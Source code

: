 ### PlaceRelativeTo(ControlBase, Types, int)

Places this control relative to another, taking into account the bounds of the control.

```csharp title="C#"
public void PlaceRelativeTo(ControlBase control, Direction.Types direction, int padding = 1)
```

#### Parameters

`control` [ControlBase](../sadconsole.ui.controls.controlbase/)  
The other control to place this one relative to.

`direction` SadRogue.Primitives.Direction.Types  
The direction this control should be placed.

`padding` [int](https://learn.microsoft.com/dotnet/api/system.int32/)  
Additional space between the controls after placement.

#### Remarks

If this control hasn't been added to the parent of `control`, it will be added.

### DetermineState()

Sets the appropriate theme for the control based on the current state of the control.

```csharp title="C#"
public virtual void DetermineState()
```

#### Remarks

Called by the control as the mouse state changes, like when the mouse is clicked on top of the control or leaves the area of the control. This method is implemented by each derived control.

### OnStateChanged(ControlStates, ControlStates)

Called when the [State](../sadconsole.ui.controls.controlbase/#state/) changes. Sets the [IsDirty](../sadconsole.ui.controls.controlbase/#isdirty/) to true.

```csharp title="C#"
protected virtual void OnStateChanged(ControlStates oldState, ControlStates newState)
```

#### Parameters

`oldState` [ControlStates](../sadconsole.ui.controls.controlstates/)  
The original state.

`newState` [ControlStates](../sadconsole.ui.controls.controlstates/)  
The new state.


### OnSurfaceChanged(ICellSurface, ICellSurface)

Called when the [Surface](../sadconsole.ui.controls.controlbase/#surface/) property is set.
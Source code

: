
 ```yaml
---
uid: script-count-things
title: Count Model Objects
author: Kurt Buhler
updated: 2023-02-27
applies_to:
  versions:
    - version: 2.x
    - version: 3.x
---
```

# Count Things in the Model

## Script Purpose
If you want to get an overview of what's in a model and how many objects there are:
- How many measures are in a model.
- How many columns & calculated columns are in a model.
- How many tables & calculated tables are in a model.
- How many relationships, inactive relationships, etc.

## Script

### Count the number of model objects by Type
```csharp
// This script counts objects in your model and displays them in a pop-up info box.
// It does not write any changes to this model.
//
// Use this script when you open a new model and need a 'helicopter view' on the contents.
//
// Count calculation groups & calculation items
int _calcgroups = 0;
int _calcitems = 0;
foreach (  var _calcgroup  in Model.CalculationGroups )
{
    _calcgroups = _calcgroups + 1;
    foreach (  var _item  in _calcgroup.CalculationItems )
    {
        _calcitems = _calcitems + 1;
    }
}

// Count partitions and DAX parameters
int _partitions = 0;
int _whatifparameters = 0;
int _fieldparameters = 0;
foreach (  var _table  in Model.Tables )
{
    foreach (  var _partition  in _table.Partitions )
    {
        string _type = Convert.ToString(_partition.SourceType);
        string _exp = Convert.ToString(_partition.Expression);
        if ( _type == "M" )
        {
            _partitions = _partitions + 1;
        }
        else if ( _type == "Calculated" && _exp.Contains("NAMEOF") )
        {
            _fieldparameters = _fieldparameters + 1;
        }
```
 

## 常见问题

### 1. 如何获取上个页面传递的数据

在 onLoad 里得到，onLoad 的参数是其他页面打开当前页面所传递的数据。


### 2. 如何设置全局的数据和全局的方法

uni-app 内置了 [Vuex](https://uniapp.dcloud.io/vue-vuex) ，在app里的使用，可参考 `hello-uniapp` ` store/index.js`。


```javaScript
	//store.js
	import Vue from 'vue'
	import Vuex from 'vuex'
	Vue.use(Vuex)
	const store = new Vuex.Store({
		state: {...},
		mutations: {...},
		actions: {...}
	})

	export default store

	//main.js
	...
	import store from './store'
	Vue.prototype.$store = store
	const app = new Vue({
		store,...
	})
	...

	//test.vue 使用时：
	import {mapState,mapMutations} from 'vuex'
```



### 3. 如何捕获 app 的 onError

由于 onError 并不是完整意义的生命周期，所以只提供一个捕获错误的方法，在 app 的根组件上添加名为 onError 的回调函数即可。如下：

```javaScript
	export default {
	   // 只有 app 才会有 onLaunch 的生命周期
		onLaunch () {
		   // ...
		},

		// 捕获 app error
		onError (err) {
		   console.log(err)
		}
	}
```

Task objective
The records above are to be given again in full, word for word.

Answer space
Source code

: ### PlaceRelativeTo(ControlBase, Types, int)

Places this control relative to another, taking into account the bounds of the control.

```csharp title="C#"
public void PlaceRelativeTo(ControlBase control, Direction.Types direction, int padding = 1)
```

#### Parameters

`control` [ControlBase](../sadconsole.ui.controls.controlbase/)  
The other control to place this one relative to.

`direction` SadRogue.Primitives.Direction.Types  
The direction this control should be placed.

`padding` [int](https://learn.microsoft.com/dotnet/api/system.int32/)  
Additional space between the controls after placement.

#### Remarks

If this control hasn't been added to the parent of `control`, it will be added.

### DetermineState()

Sets the appropriate theme for the control based on the current state of the control.

```csharp title="C#"
public virtual void DetermineState()
```

#### Remarks

Called by the control as the mouse state changes, like when the mouse is clicked on top of the control or leaves the area of the control. This method is implemented by each derived control.

### OnStateChanged(ControlStates, ControlStates)

Called when the [State](../sadconsole.ui.controls.controlbase/#state/) changes. Sets the [IsDirty](../sadconsole.ui.controls.controlbase/#isdirty/) to true.

```csharp title="C#"
protected virtual void OnStateChanged(ControlStates oldState, ControlStates newState)
```

#### Parameters

`oldState` [ControlStates](../sadconsole.ui.controls.controlstates/)  
The original state.

`newState` [ControlStates](../sadconsole.ui.controls.controlstates/)  
The new state.


### OnSurfaceChanged(ICellSurface, ICellSurface)

Called when the [Surface](../sadconsole.ui.controls.controlbase/#surface/) property is set.
Source code

:
 ```yaml
---
uid: script-count-things
title: Count Model Objects
author: Kurt Buhler
updated: 2023-02-27
applies_to:
  versions:
    - version: 2.x
    - version: 3.x
---
```

# Count Things in the Model

## Script Purpose
If you want to get an overview of what's in a model and how many objects there are:
- How many measures are in a model.
- How many columns & calculated columns are in a model.
- How many tables & calculated tables are in a model.
- How many relationships, inactive relationships, etc.

## Script

### Count the number of model objects by Type
```csharp
// This script counts objects in your model and displays them in a pop-up info box.
// It does not write any changes to this model.
//
// Use this script when you open a new model and need a 'helicopter view' on the contents.
//
// Count calculation groups & calculation items
int _calcgroups = 0;
int _calcitems = 0;
foreach (  var _calcgroup  in Model.CalculationGroups )
{
    _calcgroups = _calcgroups + 1;
    foreach (  var _item  in _calcgroup.CalculationItems )
    {
        _calcitems = _calcitems + 1;
    }
}

// Count partitions and DAX parameters
int _partitions = 0;
int _whatifparameters = 0;
int _fieldparameters = 0;
foreach (  var _table  in Model.Tables )
{
    foreach (  var _partition  in _table.Partitions )
    {
        string _type = Convert.ToString(_partition.SourceType);
        string _exp = Convert.ToString(_partition.Expression);
        if ( _type == "M" )
        {
            _partitions = _partitions + 1;
        }
        else if ( _type == "Calculated" && _exp.Contains("NAMEOF") )
        {
            _fieldparameters = _fieldparameters + 1;
        }
```
 

## 常见问题

### 1. 如何获取上个页面传递的数据

在 onLoad 里得到，onLoad 的参数是其他页面打开当前页面所传递的数据。


### 2. 如何设置全局的数据和全局的方法

uni-app 内置了 [Vuex](https://uniapp.dcloud.io/vue-vuex) ，在app里的使用，可参考 `hello-uniapp` ` store/index.js`。


```javaScript
	//store.js
	import Vue from 'vue'
	import Vuex from 'vuex'
	Vue.use(Vuex)
	const store = new Vuex.Store({
		state: {...},
		mutations: {...},
		actions: {...}
	})

	export default store

	//main.js
	...
	import store from './store'
	Vue.prototype.$store = store
	const app = new Vue({
		store,...
	})
	...

	//test.vue 使用时：
	import {mapState,mapMutations} from 'vuex'
```



### 3. 如何捕获 app 的 onError

由于 onError 并不是完整意义的生命周期，所以只提供一个捕获错误的方法，在 app 的根组件上添加名为 onError 的回调函数即可。如下：

```javaScript
	export default {
	   // 只有 app 才会有 onLaunch 的生命周期
		onLaunch () {
		   // ...
		},

		// 捕获 app error
		onError (err) {
		   console.log(err)
		}
	}
```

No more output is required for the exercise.